The problem:
All entries below are to be set down again, identical to the source.

◇ ◇ ◇ ◇ ◇

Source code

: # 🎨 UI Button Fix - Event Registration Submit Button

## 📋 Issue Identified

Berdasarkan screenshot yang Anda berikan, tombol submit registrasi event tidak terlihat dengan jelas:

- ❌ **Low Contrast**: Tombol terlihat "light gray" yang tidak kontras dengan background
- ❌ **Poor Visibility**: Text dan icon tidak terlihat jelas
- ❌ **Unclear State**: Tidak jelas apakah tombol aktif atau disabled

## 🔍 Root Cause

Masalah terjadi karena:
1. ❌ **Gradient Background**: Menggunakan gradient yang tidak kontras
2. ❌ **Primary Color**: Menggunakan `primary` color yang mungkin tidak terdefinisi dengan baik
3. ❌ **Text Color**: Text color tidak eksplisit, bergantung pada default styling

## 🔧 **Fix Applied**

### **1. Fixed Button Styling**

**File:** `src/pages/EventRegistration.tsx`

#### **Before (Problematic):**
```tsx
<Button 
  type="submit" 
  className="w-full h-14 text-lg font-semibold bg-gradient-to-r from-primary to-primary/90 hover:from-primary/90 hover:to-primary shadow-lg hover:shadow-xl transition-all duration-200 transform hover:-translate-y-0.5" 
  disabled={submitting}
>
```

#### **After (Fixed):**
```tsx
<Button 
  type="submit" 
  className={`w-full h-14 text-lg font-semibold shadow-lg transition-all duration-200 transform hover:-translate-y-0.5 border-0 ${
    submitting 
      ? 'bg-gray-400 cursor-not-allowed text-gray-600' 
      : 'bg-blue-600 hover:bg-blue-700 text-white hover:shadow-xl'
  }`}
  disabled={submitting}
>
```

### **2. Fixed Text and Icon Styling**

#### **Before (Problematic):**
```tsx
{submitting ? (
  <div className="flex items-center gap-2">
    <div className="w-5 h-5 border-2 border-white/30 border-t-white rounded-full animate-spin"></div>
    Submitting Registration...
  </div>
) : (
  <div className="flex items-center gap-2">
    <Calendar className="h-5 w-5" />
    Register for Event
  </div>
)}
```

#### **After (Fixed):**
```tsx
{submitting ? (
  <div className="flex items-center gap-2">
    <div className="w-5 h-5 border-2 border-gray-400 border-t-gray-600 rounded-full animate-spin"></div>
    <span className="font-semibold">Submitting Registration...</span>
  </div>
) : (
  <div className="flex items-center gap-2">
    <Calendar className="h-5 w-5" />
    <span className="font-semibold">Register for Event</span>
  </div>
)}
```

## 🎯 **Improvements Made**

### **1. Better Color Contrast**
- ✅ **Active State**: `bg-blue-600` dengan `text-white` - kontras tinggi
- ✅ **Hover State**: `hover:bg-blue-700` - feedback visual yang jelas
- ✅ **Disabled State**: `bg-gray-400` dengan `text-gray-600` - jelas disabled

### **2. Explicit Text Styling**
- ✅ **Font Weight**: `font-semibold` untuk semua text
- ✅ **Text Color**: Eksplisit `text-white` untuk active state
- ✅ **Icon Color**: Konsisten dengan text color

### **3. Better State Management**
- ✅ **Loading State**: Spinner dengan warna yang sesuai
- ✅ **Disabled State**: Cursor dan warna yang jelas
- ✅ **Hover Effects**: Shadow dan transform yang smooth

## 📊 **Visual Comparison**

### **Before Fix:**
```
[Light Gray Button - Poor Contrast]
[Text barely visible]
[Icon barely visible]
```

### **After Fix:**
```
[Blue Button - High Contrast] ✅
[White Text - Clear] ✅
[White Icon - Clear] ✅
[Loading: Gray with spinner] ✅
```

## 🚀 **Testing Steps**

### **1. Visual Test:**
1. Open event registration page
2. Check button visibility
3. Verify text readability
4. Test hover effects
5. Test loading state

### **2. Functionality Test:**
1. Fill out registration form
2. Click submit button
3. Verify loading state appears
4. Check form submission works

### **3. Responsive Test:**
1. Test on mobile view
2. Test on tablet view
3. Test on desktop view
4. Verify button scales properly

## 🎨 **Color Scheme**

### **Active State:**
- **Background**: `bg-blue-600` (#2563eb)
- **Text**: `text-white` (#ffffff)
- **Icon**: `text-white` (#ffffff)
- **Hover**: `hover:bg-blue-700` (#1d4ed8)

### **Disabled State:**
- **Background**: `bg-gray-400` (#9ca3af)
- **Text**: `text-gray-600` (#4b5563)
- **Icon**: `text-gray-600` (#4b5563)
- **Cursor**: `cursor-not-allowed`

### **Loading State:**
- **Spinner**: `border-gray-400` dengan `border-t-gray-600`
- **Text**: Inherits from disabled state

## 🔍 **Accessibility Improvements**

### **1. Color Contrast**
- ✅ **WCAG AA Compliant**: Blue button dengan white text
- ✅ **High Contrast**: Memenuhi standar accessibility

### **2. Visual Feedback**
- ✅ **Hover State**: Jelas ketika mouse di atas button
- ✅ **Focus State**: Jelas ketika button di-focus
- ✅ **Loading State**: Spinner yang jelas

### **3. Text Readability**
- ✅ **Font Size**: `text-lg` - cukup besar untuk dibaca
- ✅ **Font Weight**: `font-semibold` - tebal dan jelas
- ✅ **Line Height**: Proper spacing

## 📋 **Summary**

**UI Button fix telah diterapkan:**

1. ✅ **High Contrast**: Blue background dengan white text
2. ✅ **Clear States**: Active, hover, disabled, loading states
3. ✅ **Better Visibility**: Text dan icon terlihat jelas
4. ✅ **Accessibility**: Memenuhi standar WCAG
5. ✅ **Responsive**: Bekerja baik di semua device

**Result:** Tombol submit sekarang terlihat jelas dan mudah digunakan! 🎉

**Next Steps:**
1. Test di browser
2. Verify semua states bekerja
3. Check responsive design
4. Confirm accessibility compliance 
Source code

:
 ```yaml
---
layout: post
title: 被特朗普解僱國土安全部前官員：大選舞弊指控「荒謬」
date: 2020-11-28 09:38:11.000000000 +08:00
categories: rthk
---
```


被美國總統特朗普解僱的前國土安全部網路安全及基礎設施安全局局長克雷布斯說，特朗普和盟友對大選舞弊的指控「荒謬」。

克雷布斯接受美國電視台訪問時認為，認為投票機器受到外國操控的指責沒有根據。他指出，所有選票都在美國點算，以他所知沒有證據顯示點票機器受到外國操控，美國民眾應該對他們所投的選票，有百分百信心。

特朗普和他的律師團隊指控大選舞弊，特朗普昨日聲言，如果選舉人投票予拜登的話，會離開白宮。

◇ ◇ ◇ ◇ ◇

Solved problem:
Source code

: # 🎨 UI Button Fix - Event Registration Submit Button

## 📋 Issue Identified

Berdasarkan screenshot yang Anda berikan, tombol submit registrasi event tidak terlihat dengan jelas:

- ❌ **Low Contrast**: Tombol terlihat "light gray" yang tidak kontras dengan background
- ❌ **Poor Visibility**: Text dan icon tidak terlihat jelas
- ❌ **Unclear State**: Tidak jelas apakah tombol aktif atau disabled

## 🔍 Root Cause

Masalah terjadi karena:
1. ❌ **Gradient Background**: Menggunakan gradient yang tidak kontras
2. ❌ **Primary Color**: Menggunakan `primary` color yang mungkin tidak terdefinisi dengan baik
3. ❌ **Text Color**: Text color tidak eksplisit, bergantung pada default styling

## 🔧 **Fix Applied**

### **1. Fixed Button Styling**

**File:** `src/pages/EventRegistration.tsx`

#### **Before (Problematic):**
```tsx
<Button 
  type="submit" 
  className="w-full h-14 text-lg font-semibold bg-gradient-to-r from-primary to-primary/90 hover:from-primary/90 hover:to-primary shadow-lg hover:shadow-xl transition-all duration-200 transform hover:-translate-y-0.5" 
  disabled={submitting}
>
```

#### **After (Fixed):**
```tsx
<Button 
  type="submit" 
  className={`w-full h-14 text-lg font-semibold shadow-lg transition-all duration-200 transform hover:-translate-y-0.5 border-0 ${
    submitting 
      ? 'bg-gray-400 cursor-not-allowed text-gray-600' 
      : 'bg-blue-600 hover:bg-blue-700 text-white hover:shadow-xl'
  }`}
  disabled={submitting}
>
```

### **2. Fixed Text and Icon Styling**

#### **Before (Problematic):**
```tsx
{submitting ? (
  <div className="flex items-center gap-2">
    <div className="w-5 h-5 border-2 border-white/30 border-t-white rounded-full animate-spin"></div>
    Submitting Registration...
  </div>
) : (
  <div className="flex items-center gap-2">
    <Calendar className="h-5 w-5" />
    Register for Event
  </div>
)}
```

#### **After (Fixed):**
```tsx
{submitting ? (
  <div className="flex items-center gap-2">
    <div className="w-5 h-5 border-2 border-gray-400 border-t-gray-600 rounded-full animate-spin"></div>
    <span className="font-semibold">Submitting Registration...</span>
  </div>
) : (
  <div className="flex items-center gap-2">
    <Calendar className="h-5 w-5" />
    <span className="font-semibold">Register for Event</span>
  </div>
)}
```

## 🎯 **Improvements Made**

### **1. Better Color Contrast**
- ✅ **Active State**: `bg-blue-600` dengan `text-white` - kontras tinggi
- ✅ **Hover State**: `hover:bg-blue-700` - feedback visual yang jelas
- ✅ **Disabled State**: `bg-gray-400` dengan `text-gray-600` - jelas disabled

### **2. Explicit Text Styling**
- ✅ **Font Weight**: `font-semibold` untuk semua text
- ✅ **Text Color**: Eksplisit `text-white` untuk active state
- ✅ **Icon Color**: Konsisten dengan text color

### **3. Better State Management**
- ✅ **Loading State**: Spinner dengan warna yang sesuai
- ✅ **Disabled State**: Cursor dan warna yang jelas
- ✅ **Hover Effects**: Shadow dan transform yang smooth

## 📊 **Visual Comparison**

### **Before Fix:**
```
[Light Gray Button - Poor Contrast]
[Text barely visible]
[Icon barely visible]
```

### **After Fix:**
```
[Blue Button - High Contrast] ✅
[White Text - Clear] ✅
[White Icon - Clear] ✅
[Loading: Gray with spinner] ✅
```

## 🚀 **Testing Steps**

### **1. Visual Test:**
1. Open event registration page
2. Check button visibility
3. Verify text readability
4. Test hover effects
5. Test loading state

### **2. Functionality Test:**
1. Fill out registration form
2. Click submit button
3. Verify loading state appears
4. Check form submission works

### **3. Responsive Test:**
1. Test on mobile view
2. Test on tablet view
3. Test on desktop view
4. Verify button scales properly

## 🎨 **Color Scheme**

### **Active State:**
- **Background**: `bg-blue-600` (#2563eb)
- **Text**: `text-white` (#ffffff)
- **Icon**: `text-white` (#ffffff)
- **Hover**: `hover:bg-blue-700` (#1d4ed8)

### **Disabled State:**
- **Background**: `bg-gray-400` (#9ca3af)
- **Text**: `text-gray-600` (#4b5563)
- **Icon**: `text-gray-600` (#4b5563)
- **Cursor**: `cursor-not-allowed`

### **Loading State:**
- **Spinner**: `border-gray-400` dengan `border-t-gray-600`
- **Text**: Inherits from disabled state

## 🔍 **Accessibility Improvements**

### **1. Color Contrast**
- ✅ **WCAG AA Compliant**: Blue button dengan white text
- ✅ **High Contrast**: Memenuhi standar accessibility

### **2. Visual Feedback**
- ✅ **Hover State**: Jelas ketika mouse di atas button
- ✅ **Focus State**: Jelas ketika button di-focus
- ✅ **Loading State**: Spinner yang jelas

### **3. Text Readability**
- ✅ **Font Size**: `text-lg` - cukup besar untuk dibaca
- ✅ **Font Weight**: `font-semibold` - tebal dan jelas
- ✅ **Line Height**: Proper spacing

## 📋 **Summary**

**UI Button fix telah diterapkan:**

1. ✅ **High Contrast**: Blue background dengan white text
2. ✅ **Clear States**: Active, hover, disabled, loading states
3. ✅ **Better Visibility**: Text dan icon terlihat jelas
4. ✅ **Accessibility**: Memenuhi standar WCAG
5. ✅ **Responsive**: Bekerja baik di semua device

**Result:** Tombol submit sekarang terlihat jelas dan mudah digunakan! 🎉

**Next Steps:**
1. Test di browser
2. Verify semua states bekerja
3. Check responsive design
4. Confirm accessibility compliance 
Source code

:
 ```yaml
---
layout: post
title: 被特朗普解僱國土安全部前官員：大選舞弊指控「荒謬」
date: 2020-11-28 09:38:11.000000000 +08:00
categories: rthk
---
```


被美國總統特朗普解僱的前國土安全部網路安全及基礎設施安全局局長克雷布斯說，特朗普和盟友對大選舞弊的指控「荒謬」。

克雷布斯接受美國電視台訪問時認為，認為投票機器受到外國操控的指責沒有根據。他指出，所有選票都在美國點算，以他所知沒有證據顯示點票機器受到外國操控，美國民眾應該對他們所投的選票，有百分百信心。

特朗普和他的律師團隊指控大選舞弊，特朗普昨日聲言，如果選舉人投票予拜登的話，會離開白宮。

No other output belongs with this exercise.